:: Required action ::
Go through the data below. List every line that holds the word "find".

============

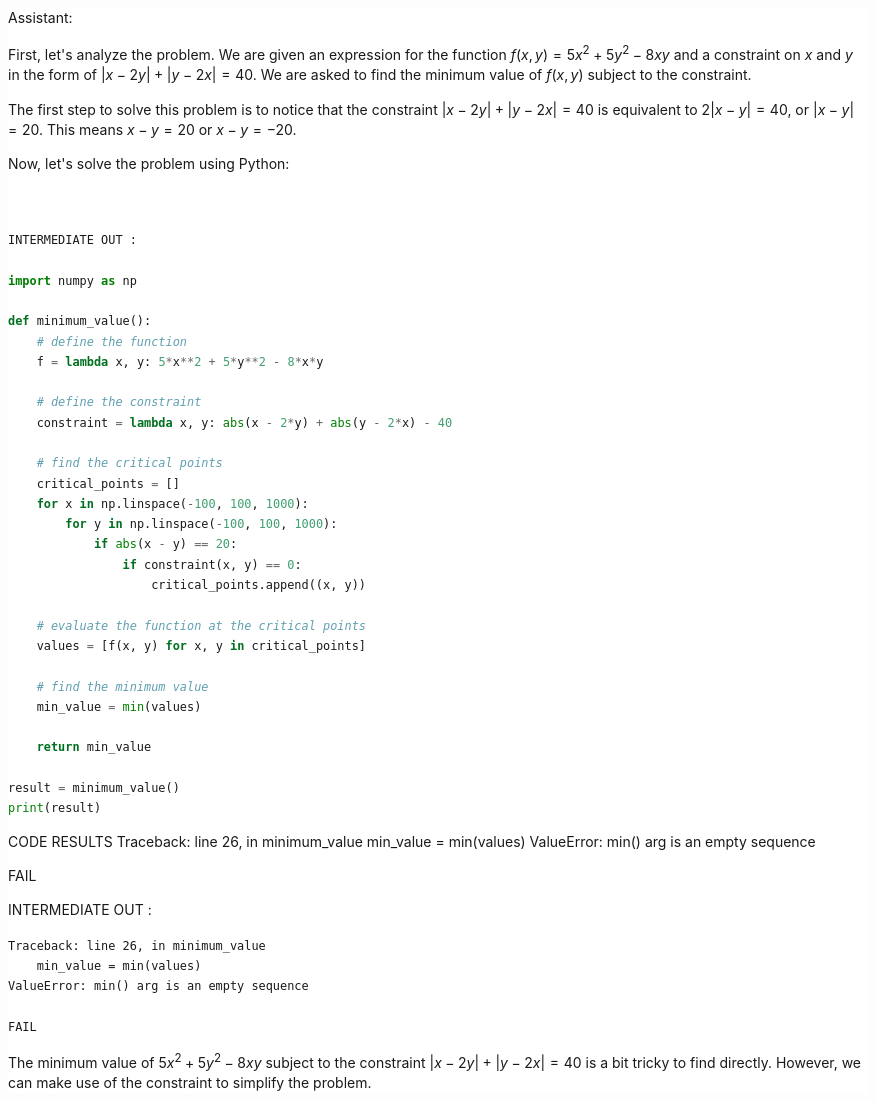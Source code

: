 Assistant:

 First, let's analyze the problem. We are given an expression for the function $f(x, y) = 5x^2 + 5y^2 - 8xy$ and a constraint on $x$ and $y$ in the form of $|x-2y| + |y-2x| = 40$. We are asked to find the minimum value of $f(x, y)$ subject to the constraint.

The first step to solve this problem is to notice that the constraint $|x-2y| + |y-2x| = 40$ is equivalent to $2|x-y| = 40$, or $|x-y| = 20$. This means $x-y = 20$ or $x-y = -20$. 

Now, let's solve the problem using Python:

```python


INTERMEDIATE OUT :

import numpy as np

def minimum_value():
    # define the function
    f = lambda x, y: 5*x**2 + 5*y**2 - 8*x*y

    # define the constraint
    constraint = lambda x, y: abs(x - 2*y) + abs(y - 2*x) - 40

    # find the critical points
    critical_points = []
    for x in np.linspace(-100, 100, 1000):
        for y in np.linspace(-100, 100, 1000):
            if abs(x - y) == 20:
                if constraint(x, y) == 0:
                    critical_points.append((x, y))

    # evaluate the function at the critical points
    values = [f(x, y) for x, y in critical_points]

    # find the minimum value
    min_value = min(values)

    return min_value

result = minimum_value()
print(result)
```

CODE RESULTS Traceback: line 26, in minimum_value
    min_value = min(values)
ValueError: min() arg is an empty sequence

FAIL


INTERMEDIATE OUT :
```output
Traceback: line 26, in minimum_value
    min_value = min(values)
ValueError: min() arg is an empty sequence

FAIL

```
The minimum value of $5x^2+5y^2-8xy$ subject to the constraint $|x-2y| + |y-2x| = 40$ is a bit tricky to find directly. However, we can make use of the constraint to simplify the problem.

============

:: Exercise answer ::
 First, let's analyze the problem. We are given an expression for the function $f(x, y) = 5x^2 + 5y^2 - 8xy$ and a constraint on $x$ and $y$ in the form of $|x-2y| + |y-2x| = 40$. We are asked to find the minimum value of $f(x, y)$ subject to the constraint.
    # find the critical points
    # find the minimum value
The minimum value of $5x^2+5y^2-8xy$ subject to the constraint $|x-2y| + |y-2x| = 40$ is a bit tricky to find directly. However, we can make use of the constraint to simplify the problem.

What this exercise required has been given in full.